On Fri, Oct 18, 2019 at 2:49 PM Chris Angelico <ros...@gmail.com> wrote:

> On Fri, Oct 18, 2019 at 11:41 PM Richard Musil <risa20...@gmail.com>
> wrote:
> >
> > I know this has been somewhat addressed in PEP, but I simply cannot see,
> how adding another ambiguity to the '+' symbol, can be better, because the
> "familiarity" of '+' (which seems to me being an argument in the PEP) just
> hides the fundamental differences between this '+' and the other ones
> (arithmetic, or concatenation).
> >
>
> Adding a time delta to a datetime isn't quite the same as adding two
> numbers. Adding two strings is even more different. Adding two tuples,
> different again. Yet they are all "adding" in a logical way. Checking
> if an integer is in a list isn't the same as checking if one is in a
> dict, and checking if a substring is in a larger string is even more
> different, yet, again, they are all testing for "containment". This is
> polymorphism. This is the normal way that Python works. What
> "fundamental differences" are there to be hidden?
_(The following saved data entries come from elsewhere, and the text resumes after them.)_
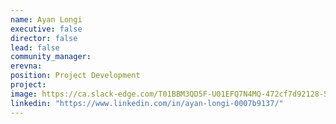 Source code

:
```yaml
---
name: Ayan Longi
executive: false
director: false
lead: false
community_manager:
erevna:
position: Project Development
project:
image: https://ca.slack-edge.com/T01BBM3QD5F-U01EFQ7N4MQ-472cf7d92128-512
linkedin: "https://www.linkedin.com/in/ayan-longi-0007b9137/"
---
```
Are they not simply
> the nature of addition as defined by a dictionary?
>

I have no problem with any example you mentioned above, yet I consider
proposed meaning for '+' symbol in this PEP context fundamentally different
from either "arithmetic" or "concatenation" meaning, used in the previous
examples, because it does not only adds, but also changes the values.
Technically we can call set union also an "add" operation, yet we use
different semantics to express it, for exactly the same reason, it is not
"arithmetic" nor, "concatenation", but something different.